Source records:
++++++++
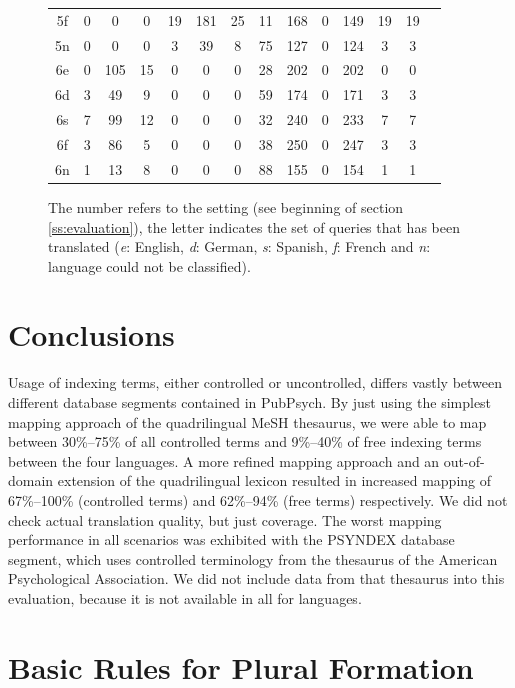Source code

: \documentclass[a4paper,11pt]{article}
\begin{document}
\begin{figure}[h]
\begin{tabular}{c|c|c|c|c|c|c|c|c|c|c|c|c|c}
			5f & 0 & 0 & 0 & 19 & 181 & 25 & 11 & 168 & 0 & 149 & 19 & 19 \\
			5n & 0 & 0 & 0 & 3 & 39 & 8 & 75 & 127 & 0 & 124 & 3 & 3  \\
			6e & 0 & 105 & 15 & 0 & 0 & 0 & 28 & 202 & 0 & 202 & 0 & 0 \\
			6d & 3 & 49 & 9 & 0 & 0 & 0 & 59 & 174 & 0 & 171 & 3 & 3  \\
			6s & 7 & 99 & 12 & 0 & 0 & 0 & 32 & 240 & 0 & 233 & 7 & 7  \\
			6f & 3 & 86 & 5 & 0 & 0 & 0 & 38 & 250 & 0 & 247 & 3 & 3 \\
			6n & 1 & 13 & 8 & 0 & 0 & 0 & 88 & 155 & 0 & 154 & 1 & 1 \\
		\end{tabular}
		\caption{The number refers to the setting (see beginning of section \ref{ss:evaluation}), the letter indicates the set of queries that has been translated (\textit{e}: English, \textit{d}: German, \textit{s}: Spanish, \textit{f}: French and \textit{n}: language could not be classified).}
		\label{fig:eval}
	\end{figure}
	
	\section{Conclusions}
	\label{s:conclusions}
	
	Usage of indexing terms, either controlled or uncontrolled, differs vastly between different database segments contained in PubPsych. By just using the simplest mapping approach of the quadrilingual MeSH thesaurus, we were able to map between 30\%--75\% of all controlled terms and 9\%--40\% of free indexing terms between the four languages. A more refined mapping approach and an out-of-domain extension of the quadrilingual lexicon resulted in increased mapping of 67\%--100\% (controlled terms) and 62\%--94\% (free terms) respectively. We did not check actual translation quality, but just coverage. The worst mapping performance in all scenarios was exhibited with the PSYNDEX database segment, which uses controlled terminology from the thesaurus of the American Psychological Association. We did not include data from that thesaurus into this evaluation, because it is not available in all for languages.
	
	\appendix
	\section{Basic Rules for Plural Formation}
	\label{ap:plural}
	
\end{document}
++++++++
- Required work
If a line of the data above holds the string "tabular", count it, then give only the final number.

- Finished task
2